> [Work to be completed]: Give back each line of the data exactly as it reads, minus the pictures.

<<<<

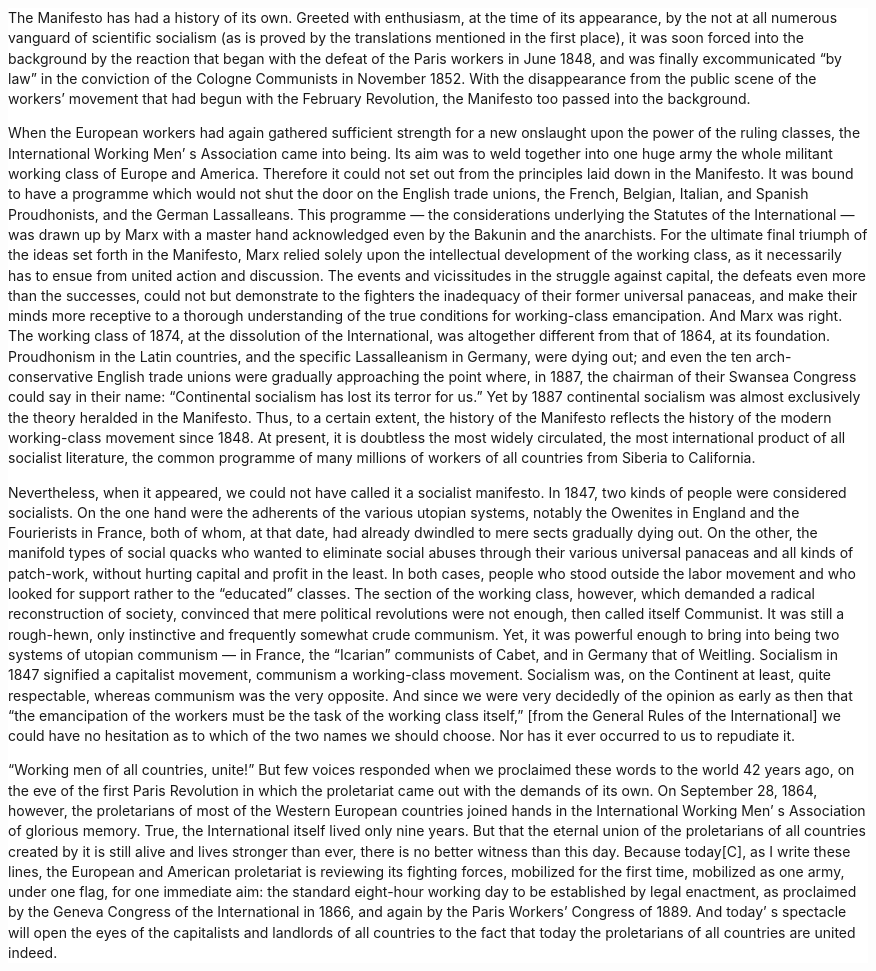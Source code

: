 The Manifesto has had a history of its own. Greeted with enthusiasm, at the time of its appearance, by the not at all numerous vanguard of scientific socialism (as is proved by the translations mentioned in the first place), it was soon forced into the background by the reaction that began with the defeat of the Paris workers in June 1848, and was finally excommunicated “by law” in the conviction of the Cologne Communists in November 1852. With the disappearance from the public scene of the workers’ movement that had begun with the February Revolution, the Manifesto too passed into the background.

When the European workers had again gathered sufficient strength for a new onslaught upon the power of the ruling classes, the International Working Men’ s Association came into being. Its aim was to weld together into one huge army the whole militant working class of Europe and America. Therefore it could not set out from the principles laid down in the Manifesto. It was bound to have a programme which would not shut the door on the English trade unions, the French, Belgian, Italian, and Spanish Proudhonists, and the German Lassalleans. This programme — the considerations underlying the Statutes of the International — was drawn up by Marx with a master hand acknowledged even by the Bakunin and the anarchists. For the ultimate final triumph of the ideas set forth in the Manifesto, Marx relied solely upon the intellectual development of the working class, as it necessarily has to ensue from united action and discussion. The events and vicissitudes in the struggle against capital, the defeats even more than the successes, could not but demonstrate to the fighters the inadequacy of their former universal panaceas, and make their minds more receptive to a thorough understanding of the true conditions for working-class emancipation. And Marx was right. The working class of 1874, at the dissolution of the International, was altogether different from that of 1864, at its foundation. Proudhonism in the Latin countries, and the specific Lassalleanism in Germany, were dying out; and even the ten arch-conservative English trade unions were gradually approaching the point where, in 1887, the chairman of their Swansea Congress could say in their name: “Continental socialism has lost its terror for us.” Yet by 1887 continental socialism was almost exclusively the theory heralded in the Manifesto. Thus, to a certain extent, the history of the Manifesto reflects the history of the modern working-class movement since 1848. At present, it is doubtless the most widely circulated, the most international product of all socialist literature, the common programme of many millions of workers of all countries from Siberia to California.

Nevertheless, when it appeared, we could not have called it a socialist manifesto. In 1847, two kinds of people were considered socialists. On the one hand were the adherents of the various utopian systems, notably the Owenites in England and the Fourierists in France, both of whom, at that date, had already dwindled to mere sects gradually dying out. On the other, the manifold types of social quacks who wanted to eliminate social abuses through their various universal panaceas and all kinds of patch-work, without hurting capital and profit in the least. In both cases, people who stood outside the labor movement and who looked for support rather to the “educated” classes. The section of the working class, however, which demanded a radical reconstruction of society, convinced that mere political revolutions were not enough, then called itself Communist. It was still a rough-hewn, only instinctive and frequently somewhat crude communism. Yet, it was powerful enough to bring into being two systems of utopian communism — in France, the “Icarian” communists of Cabet, and in Germany that of Weitling. Socialism in 1847 signified a capitalist movement, communism a working-class movement. Socialism was, on the Continent at least, quite respectable, whereas communism was the very opposite. And since we were very decidedly of the opinion as early as then that “the emancipation of the workers must be the task of the working class itself,” [from the General Rules of the International] we could have no hesitation as to which of the two names we should choose. Nor has it ever occurred to us to repudiate it.

“Working men of all countries, unite!” But few voices responded when we proclaimed these words to the world 42 years ago, on the eve of the first Paris Revolution in which the proletariat came out with the demands of its own. On September 28, 1864, however, the proletarians of most of the Western European countries joined hands in the International Working Men’ s Association of glorious memory. True, the International itself lived only nine years. But that the eternal union of the proletarians of all countries created by it is still alive and lives stronger than ever, there is no better witness than this day. Because today[C], as I write these lines, the European and American proletariat is reviewing its fighting forces, mobilized for the first time, mobilized as one army, under one flag, for one immediate aim: the standard eight-hour working day to be established by legal enactment, as proclaimed by the Geneva Congress of the International in 1866, and again by the Paris Workers’ Congress of 1889. And today’ s spectacle will open the eyes of the capitalists and landlords of all countries to the fact that today the proletarians of all countries are united indeed.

>>>>

> [Task answer]:
Source code

: The Manifesto has had a history of its own. Greeted with enthusiasm, at the time of its appearance, by the not at all numerous vanguard of scientific socialism (as is proved by the translations mentioned in the first place), it was soon forced into the background by the reaction that began with the defeat of the Paris workers in June 1848, and was finally excommunicated “by law” in the conviction of the Cologne Communists in November 1852. With the disappearance from the public scene of the workers’ movement that had begun with the February Revolution, the Manifesto too passed into the background.

When the European workers had again gathered sufficient strength for a new onslaught upon the power of the ruling classes, the International Working Men’ s Association came into being. Its aim was to weld together into one huge army the whole militant working class of Europe and America. Therefore it could not set out from the principles laid down in the Manifesto. It was bound to have a programme which would not shut the door on the English trade unions, the French, Belgian, Italian, and Spanish Proudhonists, and the German Lassalleans. This programme — the considerations underlying the Statutes of the International — was drawn up by Marx with a master hand acknowledged even by the Bakunin and the anarchists. For the ultimate final triumph of the ideas set forth in the Manifesto, Marx relied solely upon the intellectual development of the working class, as it necessarily has to ensue from united action and discussion. The events and vicissitudes in the struggle against capital, the defeats even more than the successes, could not but demonstrate to the fighters the inadequacy of their former universal panaceas, and make their minds more receptive to a thorough understanding of the true conditions for working-class emancipation. And Marx was right. The working class of 1874, at the dissolution of the International, was altogether different from that of 1864, at its foundation. Proudhonism in the Latin countries, and the specific Lassalleanism in Germany, were dying out; and even the ten arch-conservative English trade unions were gradually approaching the point where, in 1887, the chairman of their Swansea Congress could say in their name: “Continental socialism has lost its terror for us.” Yet by 1887 continental socialism was almost exclusively the theory heralded in the Manifesto. Thus, to a certain extent, the history of the Manifesto reflects the history of the modern working-class movement since 1848. At present, it is doubtless the most widely circulated, the most international product of all socialist literature, the common programme of many millions of workers of all countries from Siberia to California.

Nevertheless, when it appeared, we could not have called it a socialist manifesto. In 1847, two kinds of people were considered socialists. On the one hand were the adherents of the various utopian systems, notably the Owenites in England and the Fourierists in France, both of whom, at that date, had already dwindled to mere sects gradually dying out. On the other, the manifold types of social quacks who wanted to eliminate social abuses through their various universal panaceas and all kinds of patch-work, without hurting capital and profit in the least. In both cases, people who stood outside the labor movement and who looked for support rather to the “educated” classes. The section of the working class, however, which demanded a radical reconstruction of society, convinced that mere political revolutions were not enough, then called itself Communist. It was still a rough-hewn, only instinctive and frequently somewhat crude communism. Yet, it was powerful enough to bring into being two systems of utopian communism — in France, the “Icarian” communists of Cabet, and in Germany that of Weitling. Socialism in 1847 signified a capitalist movement, communism a working-class movement. Socialism was, on the Continent at least, quite respectable, whereas communism was the very opposite. And since we were very decidedly of the opinion as early as then that “the emancipation of the workers must be the task of the working class itself,” [from the General Rules of the International] we could have no hesitation as to which of the two names we should choose. Nor has it ever occurred to us to repudiate it.

“Working men of all countries, unite!” But few voices responded when we proclaimed these words to the world 42 years ago, on the eve of the first Paris Revolution in which the proletariat came out with the demands of its own. On September 28, 1864, however, the proletarians of most of the Western European countries joined hands in the International Working Men’ s Association of glorious memory. True, the International itself lived only nine years. But that the eternal union of the proletarians of all countries created by it is still alive and lives stronger than ever, there is no better witness than this day. Because today[C], as I write these lines, the European and American proletariat is reviewing its fighting forces, mobilized for the first time, mobilized as one army, under one flag, for one immediate aim: the standard eight-hour working day to be established by legal enactment, as proclaimed by the Geneva Congress of the International in 1866, and again by the Paris Workers’ Congress of 1889. And today’ s spectacle will open the eyes of the capitalists and landlords of all countries to the fact that today the proletarians of all countries are united indeed.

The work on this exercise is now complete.